Perempuan kerap menghadapi hal tersebut dikarenakan tertinggalnya kecakapan literasi perempuan di dunia finansial, transformasi digital, dan cyber security dibandingkan dengan laki-laki

JAKARTA - Plt. Asisten Deputi Pengarusutamaan Gender Bidang Ekonomi, Kementerian Pemberdayaan Perempuan dan Perlindungan Anak (Kemen PPPA), Eko Novi Ariyanti, mengatakan perempuan rentan terjerat pinjaman online (Pinjol). Menurutnya, butuh literasi finansial agar perempuan dapat mencegah diri dari jeratan Pinjol.

"Perempuan kerap menghadapi hal tersebut dikarenakan tertinggalnya kecakapan literasi perempuan di dunia finansial, transformasi digital, dan cyber security dibandingkan dengan laki-laki," ujar Novi, dalam Media Talk Kemen PPPA, di Jakarta, Minggu (5/2).

Dia mengatakan, Otoritas Jasa Keuangan (OJK) mencatat persentase sebesar 54,95 persen perempuan mendapatkan pinjol sementara laki-laki sebesar 45,05 persen pada tahun 2021. Menurutnya, perempuan yang terjerat dalam kasus pinjol ini dihadapkan pada kebutuhan mendesak, tekanan ekonomi, biaya kehidupan sehari-hari dan sekolah anak-anak, serta perilaku konsumtif.

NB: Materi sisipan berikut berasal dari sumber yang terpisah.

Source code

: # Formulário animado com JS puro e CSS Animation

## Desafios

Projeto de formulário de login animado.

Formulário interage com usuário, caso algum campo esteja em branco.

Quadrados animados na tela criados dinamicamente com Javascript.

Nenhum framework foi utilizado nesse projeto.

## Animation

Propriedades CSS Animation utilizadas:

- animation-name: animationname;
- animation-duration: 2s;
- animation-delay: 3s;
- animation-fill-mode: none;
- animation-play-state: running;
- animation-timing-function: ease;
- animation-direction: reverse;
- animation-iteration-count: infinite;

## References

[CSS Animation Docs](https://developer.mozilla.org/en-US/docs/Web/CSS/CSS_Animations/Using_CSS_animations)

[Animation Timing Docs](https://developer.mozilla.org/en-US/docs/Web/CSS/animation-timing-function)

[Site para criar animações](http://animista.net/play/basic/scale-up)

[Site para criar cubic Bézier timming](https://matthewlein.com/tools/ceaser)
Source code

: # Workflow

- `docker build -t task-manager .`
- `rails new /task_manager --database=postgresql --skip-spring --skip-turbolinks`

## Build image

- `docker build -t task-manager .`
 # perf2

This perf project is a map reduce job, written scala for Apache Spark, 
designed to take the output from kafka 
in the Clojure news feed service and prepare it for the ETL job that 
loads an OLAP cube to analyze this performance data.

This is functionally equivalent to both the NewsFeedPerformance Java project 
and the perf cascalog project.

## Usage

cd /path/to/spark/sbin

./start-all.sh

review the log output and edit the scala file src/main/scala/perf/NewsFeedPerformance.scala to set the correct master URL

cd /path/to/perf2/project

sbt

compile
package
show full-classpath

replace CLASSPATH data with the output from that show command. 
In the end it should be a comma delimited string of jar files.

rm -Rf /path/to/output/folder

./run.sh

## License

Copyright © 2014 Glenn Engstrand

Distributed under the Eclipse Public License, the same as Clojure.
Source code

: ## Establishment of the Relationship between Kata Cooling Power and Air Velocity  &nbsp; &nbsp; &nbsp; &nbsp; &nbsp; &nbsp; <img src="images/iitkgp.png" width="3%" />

"Keberadaan pinjol yang menawarkan pencairan dana yang mudah, cepat, dan tanpa banyak syarat menjadi pilihan masyarakat untuk memenuhi berbagai macam tuntutan yang dihadapi. Namun, keberadaan pinjol ilegal berbunga tinggi mengakibatkan masyarakat justru terlilit utang dan perempuan menjadi salah satu korban terbanyak," jelasnya.

Novi menerangkan, pihaknya terus mendorong kesetaraan gender dan memberdayakan kaum perempuan dan anak perempuan sesuai arahan presiden. Dalam kasus pinjol, pihaknya akan terus melakukan upaya-upaya yang dapat memastikan perempuan berdaya secara ekonomi.

Dia menekankan pemanfaatan koperasi yang dapat kembali digencarkan karena keberadaannya yang berasaskan kekeluargaan dan gotong royong yang sudah ada sejak dahulu.